Australians should be involved in that because some of our traffic relies on US services and, as such, US laws. Australians should also engage with their political parties and civil society groups, such as Electronic Frontiers Australia (of which I am a board member) and its Citizens Not Suspects campaign.

With an election looming, now is the time for meaningful action. Whether or not one trusts our government or others, trusts security services/law enforcement or not, or believes that it is or is not reasonable to trade privacy for security, new digital rights to choice, control, and transparency will ensure our civil security.

John Lenarcic, Lecturer in Business IT and Logistics at RMIT University

The genie may already be out of the bottle with respect to privacy. Way back in 1999, the then-CEO of Sun Microsystems Scott McNealy infamously proclaimed:

You have zero privacy anyway. Get over it.

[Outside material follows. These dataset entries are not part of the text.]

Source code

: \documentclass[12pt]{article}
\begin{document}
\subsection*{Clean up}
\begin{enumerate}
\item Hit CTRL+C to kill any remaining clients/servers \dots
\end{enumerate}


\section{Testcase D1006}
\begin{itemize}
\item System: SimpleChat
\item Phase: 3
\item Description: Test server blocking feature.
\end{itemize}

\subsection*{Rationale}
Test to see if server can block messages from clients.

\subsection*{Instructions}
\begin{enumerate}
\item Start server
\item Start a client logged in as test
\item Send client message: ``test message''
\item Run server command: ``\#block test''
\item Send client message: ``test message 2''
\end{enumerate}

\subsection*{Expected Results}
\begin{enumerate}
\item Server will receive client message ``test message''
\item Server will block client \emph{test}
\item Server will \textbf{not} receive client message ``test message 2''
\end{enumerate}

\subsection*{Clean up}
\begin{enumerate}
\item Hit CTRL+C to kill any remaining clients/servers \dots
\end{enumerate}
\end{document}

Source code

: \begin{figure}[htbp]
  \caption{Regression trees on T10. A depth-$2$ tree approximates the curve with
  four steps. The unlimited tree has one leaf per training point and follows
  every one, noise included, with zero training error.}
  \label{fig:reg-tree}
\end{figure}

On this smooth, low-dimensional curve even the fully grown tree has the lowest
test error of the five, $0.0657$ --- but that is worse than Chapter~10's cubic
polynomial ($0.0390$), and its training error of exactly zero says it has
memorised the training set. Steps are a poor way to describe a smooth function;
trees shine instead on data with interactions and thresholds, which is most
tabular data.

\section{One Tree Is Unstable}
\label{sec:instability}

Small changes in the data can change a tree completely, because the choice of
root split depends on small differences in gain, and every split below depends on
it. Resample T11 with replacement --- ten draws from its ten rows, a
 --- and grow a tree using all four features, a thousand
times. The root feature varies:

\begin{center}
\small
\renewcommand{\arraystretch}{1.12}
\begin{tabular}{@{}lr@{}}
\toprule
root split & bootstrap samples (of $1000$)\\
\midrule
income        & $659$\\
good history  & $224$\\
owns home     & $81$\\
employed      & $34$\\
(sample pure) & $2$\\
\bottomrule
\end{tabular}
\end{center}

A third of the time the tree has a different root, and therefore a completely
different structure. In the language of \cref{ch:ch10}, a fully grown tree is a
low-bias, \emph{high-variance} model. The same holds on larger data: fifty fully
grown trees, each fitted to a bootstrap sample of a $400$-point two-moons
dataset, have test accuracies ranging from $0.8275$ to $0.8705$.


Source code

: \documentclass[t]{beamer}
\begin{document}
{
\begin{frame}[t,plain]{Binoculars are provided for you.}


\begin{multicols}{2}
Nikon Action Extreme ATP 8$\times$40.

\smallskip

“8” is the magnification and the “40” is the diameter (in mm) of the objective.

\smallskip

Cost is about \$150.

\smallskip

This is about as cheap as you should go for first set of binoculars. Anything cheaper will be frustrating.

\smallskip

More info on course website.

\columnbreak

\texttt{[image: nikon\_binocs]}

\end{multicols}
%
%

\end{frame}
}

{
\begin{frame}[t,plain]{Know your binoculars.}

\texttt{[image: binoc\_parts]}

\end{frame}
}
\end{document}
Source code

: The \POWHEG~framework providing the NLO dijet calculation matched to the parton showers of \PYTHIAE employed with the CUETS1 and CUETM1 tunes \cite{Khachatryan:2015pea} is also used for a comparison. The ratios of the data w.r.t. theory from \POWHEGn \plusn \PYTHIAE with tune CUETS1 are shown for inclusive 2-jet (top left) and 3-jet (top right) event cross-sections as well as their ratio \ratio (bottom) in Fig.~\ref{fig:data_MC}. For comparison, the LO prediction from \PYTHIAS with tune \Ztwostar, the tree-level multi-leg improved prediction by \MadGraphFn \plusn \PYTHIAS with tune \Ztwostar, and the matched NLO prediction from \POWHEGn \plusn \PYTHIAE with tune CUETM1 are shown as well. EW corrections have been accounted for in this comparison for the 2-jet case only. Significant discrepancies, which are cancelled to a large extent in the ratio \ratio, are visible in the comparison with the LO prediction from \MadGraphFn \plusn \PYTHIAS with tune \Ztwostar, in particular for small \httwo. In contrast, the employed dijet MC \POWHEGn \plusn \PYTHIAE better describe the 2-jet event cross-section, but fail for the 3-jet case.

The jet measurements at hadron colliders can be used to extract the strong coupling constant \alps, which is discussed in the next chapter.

The social media revolution, while diminishing privacy in some respect to users, made it the salient issue of our era. And the NSA deployment of systems such as XKeyscore has once again brought the security versus privacy debate to the fore.

But security and privacy are needs that co-exist at times in an inverse relationship to each other. If eavesdropping on telecommunications leads to terrorists being nabbed then what’s the hassle, according to the NSA?

This is a NSA-brand of utilitarianism whereby the ends justifies the means. The strict (or even not so rigid) Kantians among us, though, may gasp in horror at the antics of the NSA if we believe in protecting privacy.

Indeed, this is a moral dilemma that is rapidly unfurling before our very eyes. As they say in the classics, life wasn’t meant to be easy …

James Hamlyn-Harris, Lecturer in Information & Communication Technologies at Swinburne University of Technology

We can infer from the name and the terminology used in the slides that XKeyscore is a search engine which uses search terms and filters to narrow the search field.

The more information you give it, the fewer (and more relevant) hits will be returned.

Rather than returning a specific result, it will return a ranked list of results (ranked by “keyscore”) depending on how many search terms and filters matched each searched entry.

This means that searching for an email address (mostly unique) will return a very relevant list of entries, but searching a set of vague search terms or filters (such as traffic on this domain, between these dates, containing these words send by this user agent, or browser, with these plug-ins) will return a big list of hits ranked by relevance.

A human will look at the results and make judgements about which results are useful or actionable.